Weekend project: Fast arctangent computation with Borchardt's algorithm

njuffa · August 16, 2024, 2:28am

This past week I learned about Borchardt’s algorithm (BA) ^[*]. Given positive m, n with m < n, the iteration

m_i+1 = (m_i + n_i) / 2
n_i+1 = √(m_i+1 · n_i)

converges to √(n²-m²) / arccos (m / n). With m = 1, n= √(x²+1), BA (1, √(x²+1)) converges to x / arctan(x). One can therefore use arctan(x) = x / BA (1, √(x²+1)).

The convergence of Borchardt’s algorithm is slow, so unless a method of convergence acceleration can be applied, it is of little practical utility. Generally speaking, convergence acceleration methods involve taking n consecutive values from a sequence of converging values and computing a significantly more accurate value from them.
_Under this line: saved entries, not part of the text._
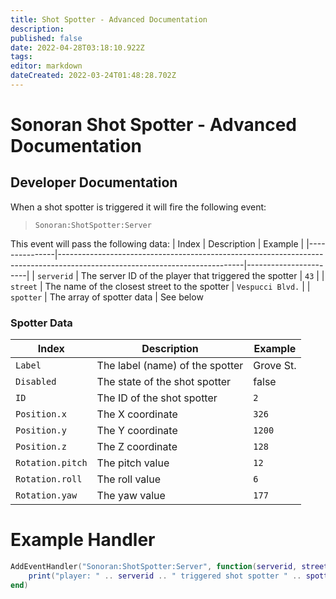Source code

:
 ```yaml
---
title: Shot Spotter - Advanced Documentation
description: 
published: false
date: 2022-04-28T03:18:10.922Z
tags: 
editor: markdown
dateCreated: 2022-03-24T01:48:28.702Z
---
```


# Sonoran Shot Spotter - Advanced Documentation

## Developer Documentation
When a shot spotter is triggered it will fire the following event:
> `Sonoran:ShotSpotter:Server`

This event will pass the following data: 
| Index         | Description                                                                                                                | Example               |
|---------------|----------------------------------------------------------------------------------------------------------------------------|-----------------------|
| `serverid`       | The server ID of the player that triggered the spotter                                               | `43`             |
| `street`       | The name of the closest street to the spotter | `Vespucci Blvd.` |
| `spotter`       | The array of spotter data                                                   | See below

### Spotter Data 
| Index         | Description                                                                                                                | Example               |
|---------------|----------------------------------------------------------------------------------------------------------------------------|-----------------------|
| `Label`       | The label (name) of the spotter | Grove St. |
| `Disabled`       | The state of the shot spotter | false |
| `ID` | The ID of the shot spotter | `2`
| `Position.x` | The X coordinate | `326`
| `Position.y` | The Y coordinate | `1200`
| `Position.z` | The Z coordinate | `128`
| `Rotation.pitch` | The pitch value | `12`
| `Rotation.roll` | The roll value | `6`
| `Rotation.yaw` | The yaw value | `177`

# Example Handler
```lua
AddEventHandler("Sonoran:ShotSpotter:Server", function(serverid, street, spotter)
    print("player: " .. serverid .. " triggered shot spotter " .. spotter.Label .. " on " .. street)
end)
```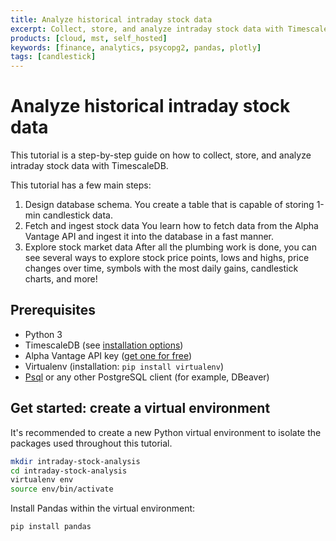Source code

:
 ```yaml
---
title: Analyze historical intraday stock data
excerpt: Collect, store, and analyze intraday stock data with TimescaleDB
products: [cloud, mst, self_hosted]
keywords: [finance, analytics, psycopg2, pandas, plotly]
tags: [candlestick]
---
```


# Analyze historical intraday stock data

This tutorial is a step-by-step guide on how to collect, store, and analyze intraday stock data
with TimescaleDB.

This tutorial has a few main steps:

1.  Design database schema.
    You create a table that is capable of storing 1-min candlestick data.
1.  Fetch and ingest stock data
    You learn how to fetch data from the Alpha Vantage API and ingest it into the database in a fast manner.
1.  Explore stock market data
    After all the plumbing work is done, you can see several ways to explore stock price points, lows and highs, price changes over time, symbols with the most daily gains, candlestick charts, and more!

## Prerequisites

*   Python 3
*   TimescaleDB (see [installation options][install-timescale])
*   Alpha Vantage API key ([get one for free][alpha-vantage-apikey])
*   Virtualenv (installation: `pip install virtualenv`)
*   [Psql][psql-install] or any other PostgreSQL client (for example, DBeaver)

## Get started: create a virtual environment

It's recommended to create a new Python virtual environment to isolate the packages used
throughout this tutorial.

```bash
mkdir intraday-stock-analysis
cd intraday-stock-analysis
virtualenv env
source env/bin/activate
```

Install Pandas within the virtual environment:

```bash
pip install pandas
```

[alpha-vantage-apikey]: https://www.alphavantage.co/support/#api-key
[design-schema]: /tutorials/:currentVersion:/
[explore]: /tutorials/:currentVersion:/
[fetch-ingest]: /tutorials/:currentVersion:/
[install-timescale]: /getting-started/latest/
[psql-install]: /use-timescale/:currentVersion:/integrations/query-admin/about-psql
In 1961, someone on the team responsible for the early Dutch computer Electrologica X1, possibly the British mathematician Peter Wynn, devised a simple acceleration scheme useful for arctangent computation via BA. Without prior familiarity with convergence acceleration, I have not been able to identify the method used for the X1 in the literature. Instead I simply performed a brute force search for the weights assigned to sequence values.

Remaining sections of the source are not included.